→ **Exercise aim**
Every single entry must be restated word for word.

→ **Entries shown**
———
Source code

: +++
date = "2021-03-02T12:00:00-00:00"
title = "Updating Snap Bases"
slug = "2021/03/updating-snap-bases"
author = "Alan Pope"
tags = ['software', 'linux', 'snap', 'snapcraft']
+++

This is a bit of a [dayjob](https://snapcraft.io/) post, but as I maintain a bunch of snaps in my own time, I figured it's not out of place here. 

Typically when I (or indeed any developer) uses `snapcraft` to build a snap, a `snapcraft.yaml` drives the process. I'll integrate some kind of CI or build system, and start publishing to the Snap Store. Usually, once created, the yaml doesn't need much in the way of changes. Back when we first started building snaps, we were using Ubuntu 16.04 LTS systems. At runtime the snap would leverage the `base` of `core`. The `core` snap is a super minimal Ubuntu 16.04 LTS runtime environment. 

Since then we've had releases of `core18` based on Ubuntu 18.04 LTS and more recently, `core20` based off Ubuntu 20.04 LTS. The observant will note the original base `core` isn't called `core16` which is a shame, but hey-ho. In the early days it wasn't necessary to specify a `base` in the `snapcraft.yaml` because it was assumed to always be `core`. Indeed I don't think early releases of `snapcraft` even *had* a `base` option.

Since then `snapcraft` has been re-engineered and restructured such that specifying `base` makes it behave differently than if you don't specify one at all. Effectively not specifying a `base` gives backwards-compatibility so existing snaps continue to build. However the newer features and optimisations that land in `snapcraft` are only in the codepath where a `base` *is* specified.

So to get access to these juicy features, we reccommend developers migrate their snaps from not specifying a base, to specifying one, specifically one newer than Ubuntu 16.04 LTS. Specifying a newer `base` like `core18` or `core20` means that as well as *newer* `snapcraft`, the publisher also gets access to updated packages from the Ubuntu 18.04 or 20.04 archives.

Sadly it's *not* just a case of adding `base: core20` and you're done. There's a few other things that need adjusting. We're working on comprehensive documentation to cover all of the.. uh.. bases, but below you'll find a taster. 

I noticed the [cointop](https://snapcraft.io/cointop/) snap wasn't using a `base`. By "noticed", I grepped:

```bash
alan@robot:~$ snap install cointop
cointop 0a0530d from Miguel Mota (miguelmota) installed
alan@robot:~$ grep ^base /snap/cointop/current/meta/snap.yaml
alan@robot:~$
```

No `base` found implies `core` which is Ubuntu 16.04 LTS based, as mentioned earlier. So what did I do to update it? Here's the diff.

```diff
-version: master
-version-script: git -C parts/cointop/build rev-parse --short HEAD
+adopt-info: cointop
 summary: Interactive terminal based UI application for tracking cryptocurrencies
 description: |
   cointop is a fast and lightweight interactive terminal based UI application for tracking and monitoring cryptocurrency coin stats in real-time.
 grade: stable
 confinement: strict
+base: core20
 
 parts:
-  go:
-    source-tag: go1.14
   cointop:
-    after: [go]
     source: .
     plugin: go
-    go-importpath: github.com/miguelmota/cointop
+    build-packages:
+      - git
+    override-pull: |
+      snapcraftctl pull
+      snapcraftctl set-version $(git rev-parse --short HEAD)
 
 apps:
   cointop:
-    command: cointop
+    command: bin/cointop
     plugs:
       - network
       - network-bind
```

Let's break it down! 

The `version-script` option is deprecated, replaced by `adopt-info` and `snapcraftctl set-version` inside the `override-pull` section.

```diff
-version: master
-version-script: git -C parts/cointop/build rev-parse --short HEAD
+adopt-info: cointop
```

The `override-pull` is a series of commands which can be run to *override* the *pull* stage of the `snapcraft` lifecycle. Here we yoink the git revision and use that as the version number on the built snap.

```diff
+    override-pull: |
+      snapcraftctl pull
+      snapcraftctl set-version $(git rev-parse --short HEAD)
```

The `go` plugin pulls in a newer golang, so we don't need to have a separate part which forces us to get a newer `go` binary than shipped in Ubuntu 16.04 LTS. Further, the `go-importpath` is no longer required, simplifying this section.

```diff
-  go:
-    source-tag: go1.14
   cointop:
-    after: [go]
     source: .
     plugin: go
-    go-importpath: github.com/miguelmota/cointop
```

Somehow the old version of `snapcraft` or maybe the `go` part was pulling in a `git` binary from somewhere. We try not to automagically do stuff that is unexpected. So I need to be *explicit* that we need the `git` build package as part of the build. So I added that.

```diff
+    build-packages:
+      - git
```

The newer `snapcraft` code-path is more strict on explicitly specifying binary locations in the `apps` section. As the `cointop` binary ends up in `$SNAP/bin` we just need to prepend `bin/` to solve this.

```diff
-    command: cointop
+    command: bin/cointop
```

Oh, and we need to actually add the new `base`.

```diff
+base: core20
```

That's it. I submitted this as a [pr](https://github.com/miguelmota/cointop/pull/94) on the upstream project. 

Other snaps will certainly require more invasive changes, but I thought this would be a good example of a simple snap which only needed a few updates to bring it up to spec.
———
→ **Answer space**
Source code

: +++
date = "2021-03-02T12:00:00-00:00"
title = "Updating Snap Bases"
slug = "2021/03/updating-snap-bases"
author = "Alan Pope"
tags = ['software', 'linux', 'snap', 'snapcraft']
+++

This is a bit of a [dayjob](https://snapcraft.io/) post, but as I maintain a bunch of snaps in my own time, I figured it's not out of place here. 

Typically when I (or indeed any developer) uses `snapcraft` to build a snap, a `snapcraft.yaml` drives the process. I'll integrate some kind of CI or build system, and start publishing to the Snap Store. Usually, once created, the yaml doesn't need much in the way of changes. Back when we first started building snaps, we were using Ubuntu 16.04 LTS systems. At runtime the snap would leverage the `base` of `core`. The `core` snap is a super minimal Ubuntu 16.04 LTS runtime environment. 

Since then we've had releases of `core18` based on Ubuntu 18.04 LTS and more recently, `core20` based off Ubuntu 20.04 LTS. The observant will note the original base `core` isn't called `core16` which is a shame, but hey-ho. In the early days it wasn't necessary to specify a `base` in the `snapcraft.yaml` because it was assumed to always be `core`. Indeed I don't think early releases of `snapcraft` even *had* a `base` option.

Since then `snapcraft` has been re-engineered and restructured such that specifying `base` makes it behave differently than if you don't specify one at all. Effectively not specifying a `base` gives backwards-compatibility so existing snaps continue to build. However the newer features and optimisations that land in `snapcraft` are only in the codepath where a `base` *is* specified.

So to get access to these juicy features, we reccommend developers migrate their snaps from not specifying a base, to specifying one, specifically one newer than Ubuntu 16.04 LTS. Specifying a newer `base` like `core18` or `core20` means that as well as *newer* `snapcraft`, the publisher also gets access to updated packages from the Ubuntu 18.04 or 20.04 archives.

Sadly it's *not* just a case of adding `base: core20` and you're done. There's a few other things that need adjusting. We're working on comprehensive documentation to cover all of the.. uh.. bases, but below you'll find a taster. 

I noticed the [cointop](https://snapcraft.io/cointop/) snap wasn't using a `base`. By "noticed", I grepped:

```bash
alan@robot:~$ snap install cointop
cointop 0a0530d from Miguel Mota (miguelmota) installed
alan@robot:~$ grep ^base /snap/cointop/current/meta/snap.yaml
alan@robot:~$
```

No `base` found implies `core` which is Ubuntu 16.04 LTS based, as mentioned earlier. So what did I do to update it? Here's the diff.

```diff
-version: master
-version-script: git -C parts/cointop/build rev-parse --short HEAD
+adopt-info: cointop
 summary: Interactive terminal based UI application for tracking cryptocurrencies
 description: |
   cointop is a fast and lightweight interactive terminal based UI application for tracking and monitoring cryptocurrency coin stats in real-time.
 grade: stable
 confinement: strict
+base: core20
 
 parts:
-  go:
-    source-tag: go1.14
   cointop:
-    after: [go]
     source: .
     plugin: go
-    go-importpath: github.com/miguelmota/cointop
+    build-packages:
+      - git
+    override-pull: |
+      snapcraftctl pull
+      snapcraftctl set-version $(git rev-parse --short HEAD)
 
 apps:
   cointop:
-    command: cointop
+    command: bin/cointop
     plugs:
       - network
       - network-bind
```

Let's break it down! 

The `version-script` option is deprecated, replaced by `adopt-info` and `snapcraftctl set-version` inside the `override-pull` section.

```diff
-version: master
-version-script: git -C parts/cointop/build rev-parse --short HEAD
+adopt-info: cointop
```

The `override-pull` is a series of commands which can be run to *override* the *pull* stage of the `snapcraft` lifecycle. Here we yoink the git revision and use that as the version number on the built snap.

```diff
+    override-pull: |
+      snapcraftctl pull
+      snapcraftctl set-version $(git rev-parse --short HEAD)
```

The `go` plugin pulls in a newer golang, so we don't need to have a separate part which forces us to get a newer `go` binary than shipped in Ubuntu 16.04 LTS. Further, the `go-importpath` is no longer required, simplifying this section.

```diff
-  go:
-    source-tag: go1.14
   cointop:
-    after: [go]
     source: .
     plugin: go
-    go-importpath: github.com/miguelmota/cointop
```

Somehow the old version of `snapcraft` or maybe the `go` part was pulling in a `git` binary from somewhere. We try not to automagically do stuff that is unexpected. So I need to be *explicit* that we need the `git` build package as part of the build. So I added that.

```diff
+    build-packages:
+      - git
```

The newer `snapcraft` code-path is more strict on explicitly specifying binary locations in the `apps` section. As the `cointop` binary ends up in `$SNAP/bin` we just need to prepend `bin/` to solve this.

```diff
-    command: cointop
+    command: bin/cointop
```

Oh, and we need to actually add the new `base`.

```diff
+base: core20
```

That's it. I submitted this as a [pr](https://github.com/miguelmota/cointop/pull/94) on the upstream project. 

Other snaps will certainly require more invasive changes, but I thought this would be a good example of a simple snap which only needed a few updates to bring it up to spec.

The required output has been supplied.